--- Given information Enclosed Below ---

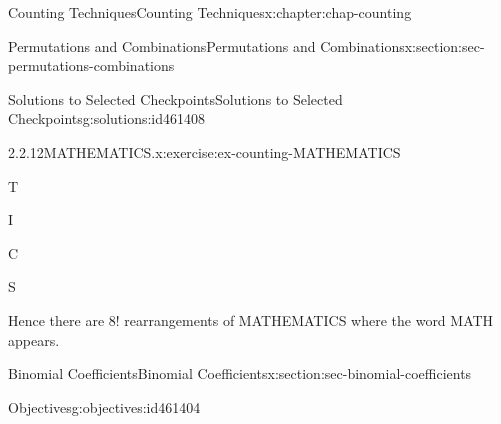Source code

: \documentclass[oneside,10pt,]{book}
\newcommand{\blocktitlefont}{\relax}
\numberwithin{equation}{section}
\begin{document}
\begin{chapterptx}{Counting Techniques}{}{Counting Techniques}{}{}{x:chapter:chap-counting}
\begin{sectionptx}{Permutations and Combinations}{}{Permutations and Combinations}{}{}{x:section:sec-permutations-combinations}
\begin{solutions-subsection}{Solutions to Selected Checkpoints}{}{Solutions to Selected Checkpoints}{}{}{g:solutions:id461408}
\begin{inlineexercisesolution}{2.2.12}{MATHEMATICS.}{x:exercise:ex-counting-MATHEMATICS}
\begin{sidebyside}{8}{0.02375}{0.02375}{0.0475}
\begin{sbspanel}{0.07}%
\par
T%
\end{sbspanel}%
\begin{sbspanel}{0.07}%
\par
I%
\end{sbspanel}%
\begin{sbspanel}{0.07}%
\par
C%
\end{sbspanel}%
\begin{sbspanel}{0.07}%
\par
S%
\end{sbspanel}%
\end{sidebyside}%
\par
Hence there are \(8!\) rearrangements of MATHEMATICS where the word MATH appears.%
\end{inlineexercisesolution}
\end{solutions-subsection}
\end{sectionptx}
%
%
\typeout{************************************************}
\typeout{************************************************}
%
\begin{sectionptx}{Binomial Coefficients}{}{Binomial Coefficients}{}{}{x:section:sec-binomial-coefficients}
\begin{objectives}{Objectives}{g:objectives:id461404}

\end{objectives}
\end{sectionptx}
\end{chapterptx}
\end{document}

--- End of Enclosed Given information ---

▶ What to produce
Leaving out only the pictures, retype every record exactly.

▶ Task result
Source code

: \documentclass[oneside,10pt,]{book}
\newcommand{\blocktitlefont}{\relax}
\numberwithin{equation}{section}
\begin{document}
\begin{chapterptx}{Counting Techniques}{}{Counting Techniques}{}{}{x:chapter:chap-counting}
\begin{sectionptx}{Permutations and Combinations}{}{Permutations and Combinations}{}{}{x:section:sec-permutations-combinations}
\begin{solutions-subsection}{Solutions to Selected Checkpoints}{}{Solutions to Selected Checkpoints}{}{}{g:solutions:id461408}
\begin{inlineexercisesolution}{2.2.12}{MATHEMATICS.}{x:exercise:ex-counting-MATHEMATICS}
\begin{sidebyside}{8}{0.02375}{0.02375}{0.0475}
\begin{sbspanel}{0.07}%
\par
T%
\end{sbspanel}%
\begin{sbspanel}{0.07}%
\par
I%
\end{sbspanel}%
\begin{sbspanel}{0.07}%
\par
C%
\end{sbspanel}%
\begin{sbspanel}{0.07}%
\par
S%
\end{sbspanel}%
\end{sidebyside}%
\par
Hence there are \(8!\) rearrangements of MATHEMATICS where the word MATH appears.%
\end{inlineexercisesolution}
\end{solutions-subsection}
\end{sectionptx}
%
%
\typeout{************************************************}
\typeout{************************************************}
%
\begin{sectionptx}{Binomial Coefficients}{}{Binomial Coefficients}{}{}{x:section:sec-binomial-coefficients}
\begin{objectives}{Objectives}{g:objectives:id461404}

\end{objectives}
\end{sectionptx}
\end{chapterptx}
\end{document}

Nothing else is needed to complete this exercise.